Sometimes a barrier to providing care to a loved one with memory loss is no doubt the seemingly severed relationship that it causes. It creates so many questions within ourselves and many feelings of doubt and maybe even unworthiness. Too often I’ve heard the challenge of caregivers who are unable to surrender to memory loss the struggle and emotional angst that it can cause can be constantly carried by the caregiver because we view memory loss as the offender or the thief that stole your loved one or at least their memories from you.
This is most notably when your loved one forgets you or important memories that you shared. I understand the deeply personal seemingly attack memory loss has on your relationship coupled with the complexities of having to provide this level of care but I think it is important to breathe back in a fuller story or narrative, one that is easier to share as a bystander yes, but not less important.
Your loved one is on a journey and memory loss is a part of a journey that we must honor for both them and yourself as it has undoubtedly become a part of your journey as well. It is common and understandable that in moments of high confusion and longing for the loved one you once knew to come back, you start to want to question them in hopes they provide you with the comfort of remembering but while maybe helpful in the moment this exercise does not give you or honor the power you have within yourself. Yes, your loved one may have moments of clarity. Enjoy these moments and embrace them for what they are, moments, but holding out that these moments are anything more than that can make the continued effects of memory loss all the more painful.
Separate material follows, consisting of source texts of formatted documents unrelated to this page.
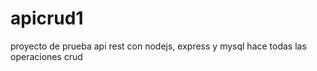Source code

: # apicrud1
proyecto de prueba api rest con nodejs, express y mysql hace todas las operaciones crud 
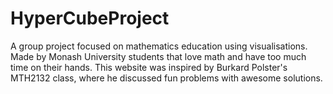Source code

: # HyperCubeProject
A group project focused on mathematics education using visualisations. 
Made by Monash University students that love math and have too much time on their hands. 
This website was inspired by Burkard Polster's MTH2132 class, where he discussed fun problems with awesome solutions.
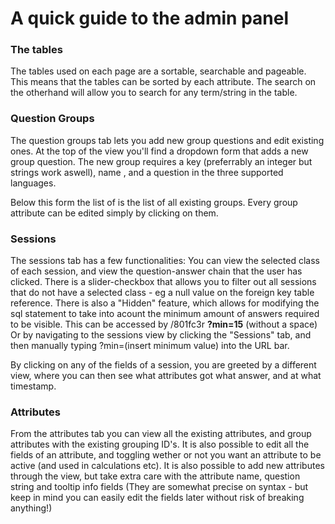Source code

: # A quick guide to the admin panel

### The tables

The tables used on each page are a sortable, searchable and pageable. This means that the tables can be sorted by each attribute. The search on the otherhand will allow you to search for any term/string in the table.


### Question Groups

The question groups tab lets you add new group questions and edit existing ones. At the top of the view you'll find a dropdown form that adds a new group question. The new group requires a key (preferrably an integer but strings work aswell), name , and a question in the three supported languages.

Below this form the list of is the list of all existing groups. Every group attribute can be edited simply by clicking on them.

### Sessions

The sessions tab has a few functionalities:
You can view the selected class of each session, and view the question-answer chain that the user has clicked.
There is a slider-checkbox that allows you to filter out all sessions that do not have a selected class - eg a null value on the foreign key table reference.
There is also a "Hidden" feature, which allows for modifying the sql statement to take into acount the minimum amount of answers required to be visible.
This can be accessed by <url of backend>/801fc3r __?min=15__ (without a space)
Or by navigating to the sessions view by clicking the "Sessions" tab, and then manually typing ?min=(insert minimum value) into the URL bar.

By clicking on any of the fields of a session, you are greeted by a different view, where you can then see what attributes got what answer, and at what timestamp.

### Attributes

From the attributes tab you can view all the existing attributes, and group attributes with the existing grouping ID's. It is also possible to edit all the fields of an attribute, and toggling wether or not you want an attribute to be active (and used in calculations etc).
It is also possible to add new attributes through the view, but take extra care with the attribute name, question string and tooltip info fields (They are somewhat precise on syntax - but keep in mind you can easily edit the fields later without risk of breaking anything!)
In a surrender to or acceptance of the memory loss journey your loved one is on you gain back so much of your power. Here are affirmations that may be helpful throughout your caregiving journey, and remember that it doesn’t take two to remember. Your loved one’s heart is not affected by memory loss and that knowingness will never go away.
My loved one doesn’t remember who I am, but I remember and honor our relationship both past and present.
My loved one thinks that I left them, but I know they are safe and well cared for
My loved one confuses me for someone else they know, I know that is their heart remembering they know me
My loved one is angry all of the time, and I would feel anger too if I couldn’t remember important pieces of myself, in remembering I will provide care that honors the past preferences they may not remember
My loved one is scared, I remember what soothes them.
I remember for the both of us so that they can focus on the feeling of love and not the memories we share.
I am an important and vital person in their memory loss journey and that is irreplaceable.
My loved one’s memory loss is not personal they did not choose this and they don’t have control over the symptoms that it creates.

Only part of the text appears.